# Why Is G602 More Popular Than 9972?



## Investigator (Jun 21, 2016)

Just curious.   I am looking at buying, and keep hearing "bigger is better".  However, it seems there are lots more folks with the 10x22 than have the 11x26.  It seems there are more topics on mods for the 602.  So, I'm wondering why.  

What is it that makes the 'smaller' lathe more popular/better?

Put another way, why should I buy one over the other?


----------



## dlane (Jun 21, 2016)

What's a 9972, mabey the 602 needs more help, could be space limitations?.


----------



## Investigator (Jun 21, 2016)

dlane said:


> What's a 9972, mabey the 602 needs more help, could be space limitations?.



http://www.grizzly.com/products/11-x-26-Bench-Lathe-w-Gearbox/G9972Z


----------



## wrmiller (Jun 21, 2016)

Bigger isn't always better if you have space or money constraints, or are just simply making small(er) parts. If I had to guess, I'd say the extra length of the 11x26 might make it more cumbersome for those with smaller shops, but that's just a guess.


----------



## bosephus (Jun 21, 2016)

I went with the g0602 simply because it cuts more threads


----------



## Investigator (Jun 21, 2016)

bosephus said:


> I went with the g0602 simply because it cuts more threads



What do you make that needs the extra thread options?  Just curious to see what I haven't thought of.  What threads do you cut that aren't available with the 11x26?


----------



## Takingblame (Jun 21, 2016)

Gearbox vs change gears. And it's reflected in the price. That extra 300$ is for the gearbox. 


Edit: personally change gears are just fine. I rarely manually cut threads so taking the time to change the gears doesn't bother me. So I would rather deal with change gears than pay an extra 300$ for something I would use maybe 5% of the time.


----------



## Investigator (Jun 21, 2016)

Takingblame said:


> Gearbox vs change gears. And it's reflected in the price. That extra 300$ is for the gearbox.

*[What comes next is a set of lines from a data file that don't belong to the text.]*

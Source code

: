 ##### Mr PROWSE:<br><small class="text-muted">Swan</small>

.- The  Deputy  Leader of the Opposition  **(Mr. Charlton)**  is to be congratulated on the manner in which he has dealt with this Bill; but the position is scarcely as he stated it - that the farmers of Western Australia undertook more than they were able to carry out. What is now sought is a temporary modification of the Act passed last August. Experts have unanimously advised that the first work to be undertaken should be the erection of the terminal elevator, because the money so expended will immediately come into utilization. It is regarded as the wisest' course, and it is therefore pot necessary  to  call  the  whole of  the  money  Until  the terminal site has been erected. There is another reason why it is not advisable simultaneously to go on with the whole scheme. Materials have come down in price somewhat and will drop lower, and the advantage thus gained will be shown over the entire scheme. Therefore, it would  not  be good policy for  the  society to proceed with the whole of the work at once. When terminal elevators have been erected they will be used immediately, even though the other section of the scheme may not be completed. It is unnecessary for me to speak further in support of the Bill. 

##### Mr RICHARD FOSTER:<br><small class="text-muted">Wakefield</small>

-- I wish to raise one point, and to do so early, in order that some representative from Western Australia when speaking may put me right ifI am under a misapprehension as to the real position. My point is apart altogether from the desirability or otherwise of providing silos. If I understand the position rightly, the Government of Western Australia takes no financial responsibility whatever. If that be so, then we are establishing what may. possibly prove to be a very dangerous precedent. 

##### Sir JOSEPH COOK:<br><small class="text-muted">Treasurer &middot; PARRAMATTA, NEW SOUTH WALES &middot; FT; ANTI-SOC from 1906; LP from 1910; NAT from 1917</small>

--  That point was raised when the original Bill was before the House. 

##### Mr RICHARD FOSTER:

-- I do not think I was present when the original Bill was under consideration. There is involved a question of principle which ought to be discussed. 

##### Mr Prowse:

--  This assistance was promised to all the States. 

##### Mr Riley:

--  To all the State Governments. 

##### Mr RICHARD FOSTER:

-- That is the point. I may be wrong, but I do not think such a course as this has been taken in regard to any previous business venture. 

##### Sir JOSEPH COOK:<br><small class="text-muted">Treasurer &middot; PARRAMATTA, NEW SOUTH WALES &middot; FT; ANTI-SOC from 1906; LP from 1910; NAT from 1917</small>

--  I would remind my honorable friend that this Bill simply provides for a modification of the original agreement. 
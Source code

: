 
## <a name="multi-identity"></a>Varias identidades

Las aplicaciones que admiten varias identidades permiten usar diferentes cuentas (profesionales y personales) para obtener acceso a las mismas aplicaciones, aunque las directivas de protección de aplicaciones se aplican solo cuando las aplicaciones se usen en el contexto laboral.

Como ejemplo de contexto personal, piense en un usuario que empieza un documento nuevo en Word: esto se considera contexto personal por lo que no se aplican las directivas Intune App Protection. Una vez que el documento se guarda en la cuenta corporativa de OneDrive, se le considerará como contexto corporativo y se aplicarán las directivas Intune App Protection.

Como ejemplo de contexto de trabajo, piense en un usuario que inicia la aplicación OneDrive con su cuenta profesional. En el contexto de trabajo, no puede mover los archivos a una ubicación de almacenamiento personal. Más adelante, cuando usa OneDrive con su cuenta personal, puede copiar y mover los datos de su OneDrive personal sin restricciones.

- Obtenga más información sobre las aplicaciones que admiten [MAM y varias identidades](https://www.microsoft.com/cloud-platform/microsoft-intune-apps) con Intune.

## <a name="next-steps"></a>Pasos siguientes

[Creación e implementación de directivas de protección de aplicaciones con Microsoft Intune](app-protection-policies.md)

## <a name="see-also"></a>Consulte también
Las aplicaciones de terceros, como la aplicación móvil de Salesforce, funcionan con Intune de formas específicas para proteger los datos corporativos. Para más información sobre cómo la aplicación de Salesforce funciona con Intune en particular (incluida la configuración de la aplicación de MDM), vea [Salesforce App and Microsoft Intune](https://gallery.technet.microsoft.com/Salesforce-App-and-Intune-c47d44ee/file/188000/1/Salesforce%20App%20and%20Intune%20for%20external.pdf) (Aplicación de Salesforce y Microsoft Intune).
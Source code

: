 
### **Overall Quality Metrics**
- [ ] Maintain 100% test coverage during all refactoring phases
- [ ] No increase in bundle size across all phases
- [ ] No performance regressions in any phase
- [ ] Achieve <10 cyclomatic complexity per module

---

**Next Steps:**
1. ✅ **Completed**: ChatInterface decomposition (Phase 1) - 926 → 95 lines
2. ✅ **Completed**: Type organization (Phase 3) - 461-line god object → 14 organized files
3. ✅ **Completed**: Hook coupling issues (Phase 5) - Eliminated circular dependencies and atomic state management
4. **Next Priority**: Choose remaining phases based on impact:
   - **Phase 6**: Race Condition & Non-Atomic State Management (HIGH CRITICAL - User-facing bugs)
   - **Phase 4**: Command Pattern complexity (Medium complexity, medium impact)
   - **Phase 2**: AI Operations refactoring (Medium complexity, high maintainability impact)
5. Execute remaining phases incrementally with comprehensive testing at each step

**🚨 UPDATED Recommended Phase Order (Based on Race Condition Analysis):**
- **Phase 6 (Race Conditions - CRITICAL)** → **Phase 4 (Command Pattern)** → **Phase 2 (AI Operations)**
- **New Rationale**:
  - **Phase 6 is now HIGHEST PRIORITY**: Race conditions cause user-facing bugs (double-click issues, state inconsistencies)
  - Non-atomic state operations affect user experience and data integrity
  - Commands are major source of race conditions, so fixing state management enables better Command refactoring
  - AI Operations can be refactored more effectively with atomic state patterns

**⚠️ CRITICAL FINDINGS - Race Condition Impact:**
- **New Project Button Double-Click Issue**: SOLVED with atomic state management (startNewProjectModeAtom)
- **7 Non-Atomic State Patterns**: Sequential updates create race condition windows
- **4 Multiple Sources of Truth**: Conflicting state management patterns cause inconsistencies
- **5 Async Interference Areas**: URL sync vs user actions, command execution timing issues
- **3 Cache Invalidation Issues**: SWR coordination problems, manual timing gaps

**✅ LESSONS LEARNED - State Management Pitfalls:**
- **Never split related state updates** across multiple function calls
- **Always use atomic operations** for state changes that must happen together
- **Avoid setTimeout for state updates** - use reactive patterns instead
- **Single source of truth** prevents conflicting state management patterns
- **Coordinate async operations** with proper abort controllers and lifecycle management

OK, I'm going to show my ignorance.  I thought they both had change gears for the lead screw and that you move the belt to different positions on the pulleys to change spindle speed.  

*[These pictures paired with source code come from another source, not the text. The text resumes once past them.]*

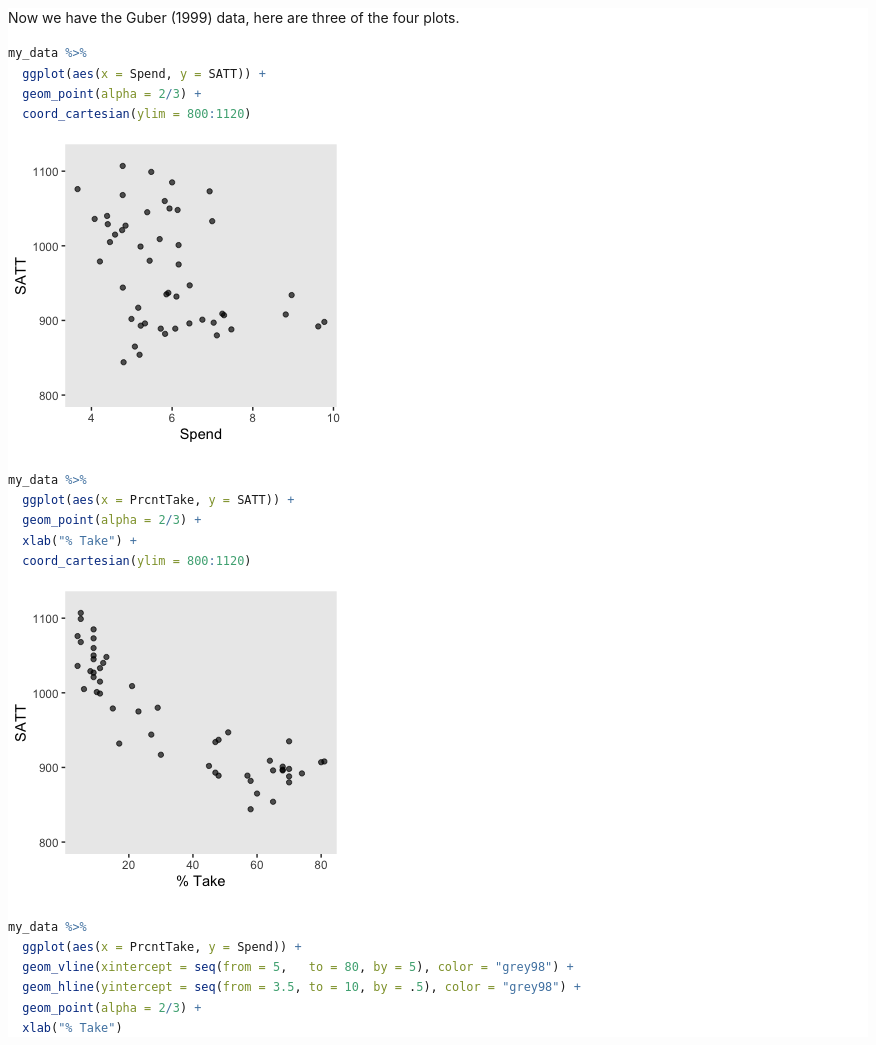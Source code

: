 Now we have the Guber (1999) data, here are three of the four plots.

``` r
my_data %>% 
  ggplot(aes(x = Spend, y = SATT)) +
  geom_point(alpha = 2/3) +
  coord_cartesian(ylim = 800:1120)
```

![](18_files/figure-gfm/unnamed-chunk-7-1.png)

``` r
my_data %>% 
  ggplot(aes(x = PrcntTake, y = SATT)) +
  geom_point(alpha = 2/3) +
  xlab("% Take") +
  coord_cartesian(ylim = 800:1120)
```

![](18_files/figure-gfm/unnamed-chunk-7-2.png)

``` r
my_data %>% 
  ggplot(aes(x = PrcntTake, y = Spend)) +
  geom_vline(xintercept = seq(from = 5,   to = 80, by = 5), color = "grey98") +
  geom_hline(yintercept = seq(from = 3.5, to = 10, by = .5), color = "grey98") +
  geom_point(alpha = 2/3) +
  xlab("% Take")
```
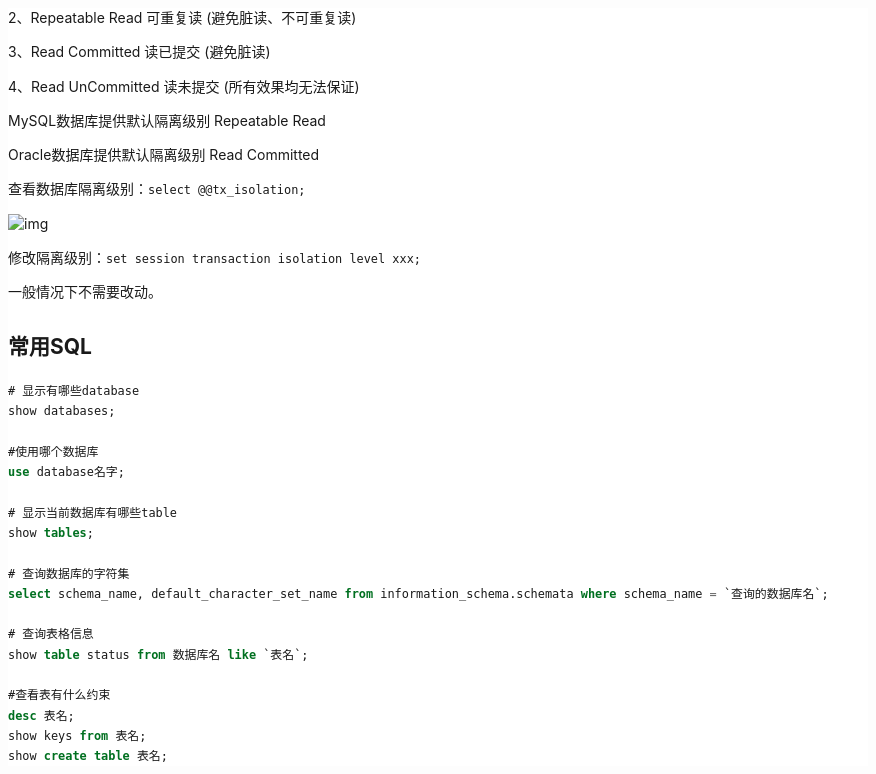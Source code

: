 2、Repeatable Read 可重复读 (避免脏读、不可重复读)

3、Read Committed 读已提交 (避免脏读)

4、Read UnCommitted 读未提交 (所有效果均无法保证)

MySQL数据库提供默认隔离级别 Repeatable Read

Oracle数据库提供默认隔离级别 Read Committed

查看数据库隔离级别：`select @@tx_isolation;`

![img](https://pic.yupi.icu/5563/202404150830470.jpeg)

修改隔离级别：`set session transaction isolation level xxx;`

一般情况下不需要改动。

## 常用SQL

```sql
# 显示有哪些database
show databases; 

#使用哪个数据库
use database名字;

# 显示当前数据库有哪些table
show tables;

# 查询数据库的字符集
select schema_name, default_character_set_name from information_schema.schemata where schema_name = `查询的数据库名`;

# 查询表格信息
show table status from 数据库名 like `表名`;

#查看表有什么约束
desc 表名;
show keys from 表名;
show create table 表名;
```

What have I misunderstood?


----------



## bosephus (Jun 22, 2016)

You are correct on the gear box and belt changes for spindle speed .

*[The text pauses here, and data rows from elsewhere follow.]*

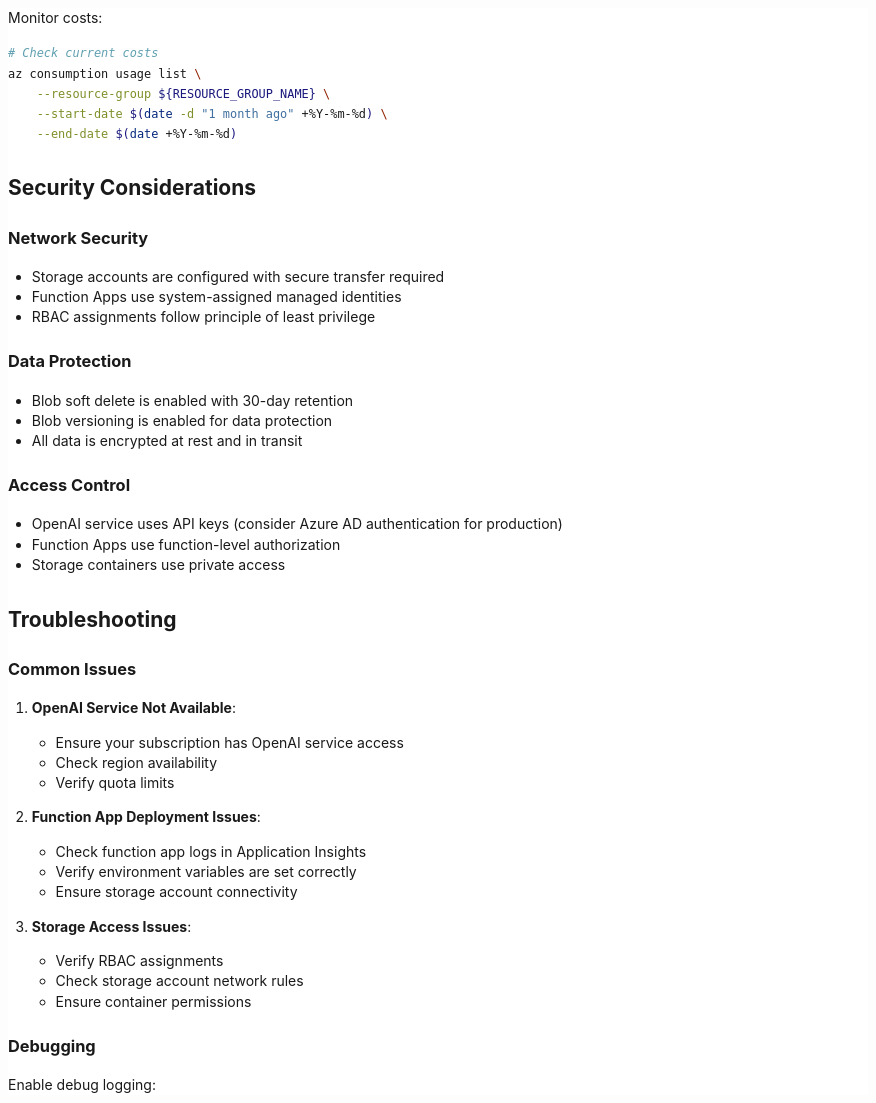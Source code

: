Monitor costs:

```bash
# Check current costs
az consumption usage list \
    --resource-group ${RESOURCE_GROUP_NAME} \
    --start-date $(date -d "1 month ago" +%Y-%m-%d) \
    --end-date $(date +%Y-%m-%d)
```

## Security Considerations

### Network Security

- Storage accounts are configured with secure transfer required
- Function Apps use system-assigned managed identities
- RBAC assignments follow principle of least privilege

### Data Protection

- Blob soft delete is enabled with 30-day retention
- Blob versioning is enabled for data protection
- All data is encrypted at rest and in transit

### Access Control

- OpenAI service uses API keys (consider Azure AD authentication for production)
- Function Apps use function-level authorization
- Storage containers use private access

## Troubleshooting

### Common Issues

1. **OpenAI Service Not Available**:
   - Ensure your subscription has OpenAI service access
   - Check region availability
   - Verify quota limits

2. **Function App Deployment Issues**:
   - Check function app logs in Application Insights
   - Verify environment variables are set correctly
   - Ensure storage account connectivity

3. **Storage Access Issues**:
   - Verify RBAC assignments
   - Check storage account network rules
   - Ensure container permissions

### Debugging

Enable debug logging:
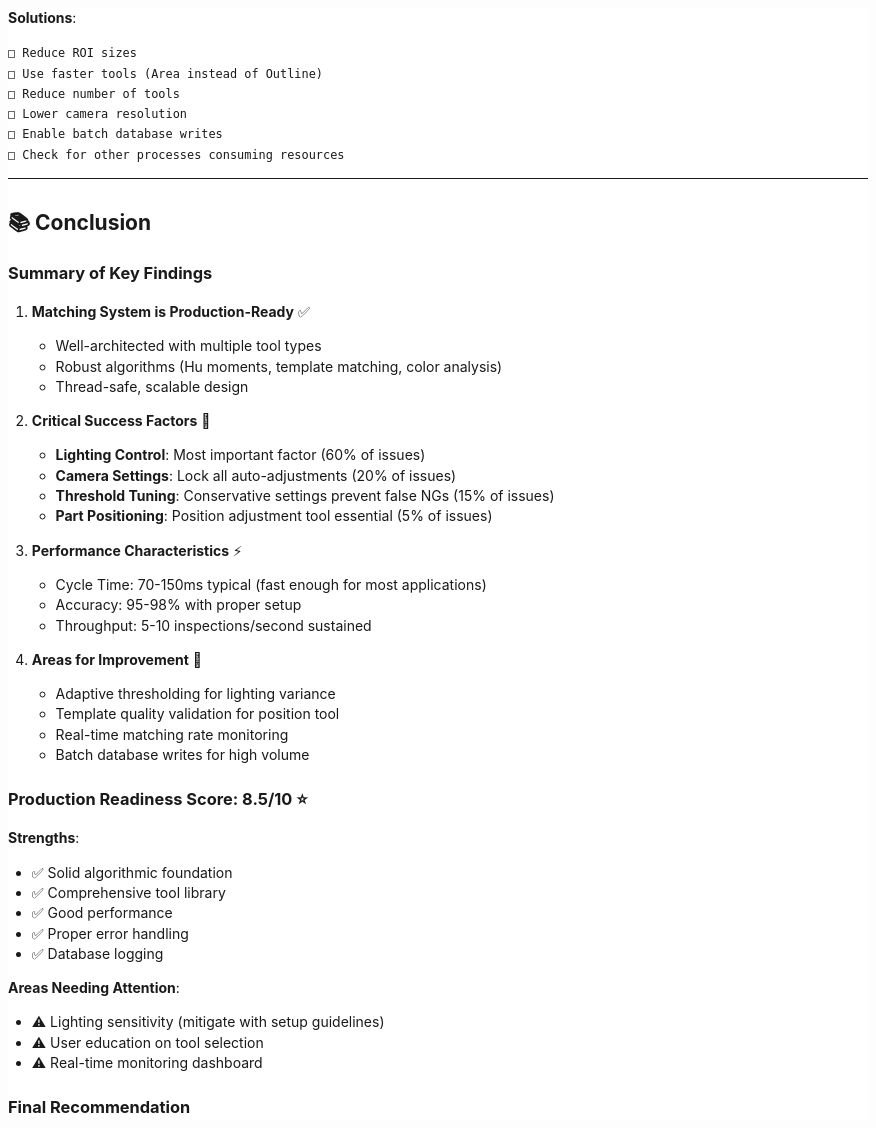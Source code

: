 **Solutions**:
```
□ Reduce ROI sizes
□ Use faster tools (Area instead of Outline)
□ Reduce number of tools
□ Lower camera resolution
□ Enable batch database writes
□ Check for other processes consuming resources
```

---

## 📚 Conclusion

### Summary of Key Findings

1. **Matching System is Production-Ready** ✅
   - Well-architected with multiple tool types
   - Robust algorithms (Hu moments, template matching, color analysis)
   - Thread-safe, scalable design

2. **Critical Success Factors** 🎯
   - **Lighting Control**: Most important factor (60% of issues)
   - **Camera Settings**: Lock all auto-adjustments (20% of issues)
   - **Threshold Tuning**: Conservative settings prevent false NGs (15% of issues)
   - **Part Positioning**: Position adjustment tool essential (5% of issues)

3. **Performance Characteristics** ⚡
   - Cycle Time: 70-150ms typical (fast enough for most applications)
   - Accuracy: 95-98% with proper setup
   - Throughput: 5-10 inspections/second sustained

4. **Areas for Improvement** 🔧
   - Adaptive thresholding for lighting variance
   - Template quality validation for position tool
   - Real-time matching rate monitoring
   - Batch database writes for high volume

### Production Readiness Score: **8.5/10** ⭐

**Strengths**:
- ✅ Solid algorithmic foundation
- ✅ Comprehensive tool library
- ✅ Good performance
- ✅ Proper error handling
- ✅ Database logging

**Areas Needing Attention**:
- ⚠️ Lighting sensitivity (mitigate with setup guidelines)
- ⚠️ User education on tool selection
- ⚠️ Real-time monitoring dashboard

### Final Recommendation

And as to the threading ....   I can't say that I have cut any threads yet that aren't available on the bigger lathe .
But being able to was more important to me then the few extra inches in bed lenght .


----------



## Baithog (Jun 22, 2016)

I have the 602. It was not my first choice, but it was the best I could afford. The 11X26 has a little more capacity, but not a lot. If you need the length and diameter increase, then the negatives don't matter. I prefer the threading versatility to the increase in capacity. I may never need all those threads, but its a mess if you ever do. The machines are essentially the same design. The increased weight is from the capacity difference rather than some increased beefiness in the design. Be aware that neither lathe has a reverse tumble and will not turn left handed threads without modifications. They both also have the 2 bolt compound hold down plate, which some heavy turners feel is a deficiency.


----------



## Whyemier (Jun 22, 2016)

The 'mods' on the 9972 (and I assume the 602) are not that difficult, to get the reverse feed and ability to thread left hand.  The fact you have to make them says something though.  Still the G9972 is a good little lathe, can't really complain.


----------



## RJSakowski (Jun 22, 2016)

At work, we bought a Grizzly G4000 and I was impressed with the quality for the cost.  I had also had good customer service response from Grizzly.  The G602 was a step up in size and would meet most of my needs at a reasonable cost.  

One of the first things that I did on the G4000 was to beef up the compound clamp.  When I got my G602, it was also high on my list.  My current clamp is a 6 bolt design with 3 additional bolts on the dial plate as well.  This provides a very rigid clamping system.  Other mods that I made were adding a reverse tumbler, a spindle work stop, a carriage stop, and 3 axis DRO.  With these mods, I am quite happy with the lathe.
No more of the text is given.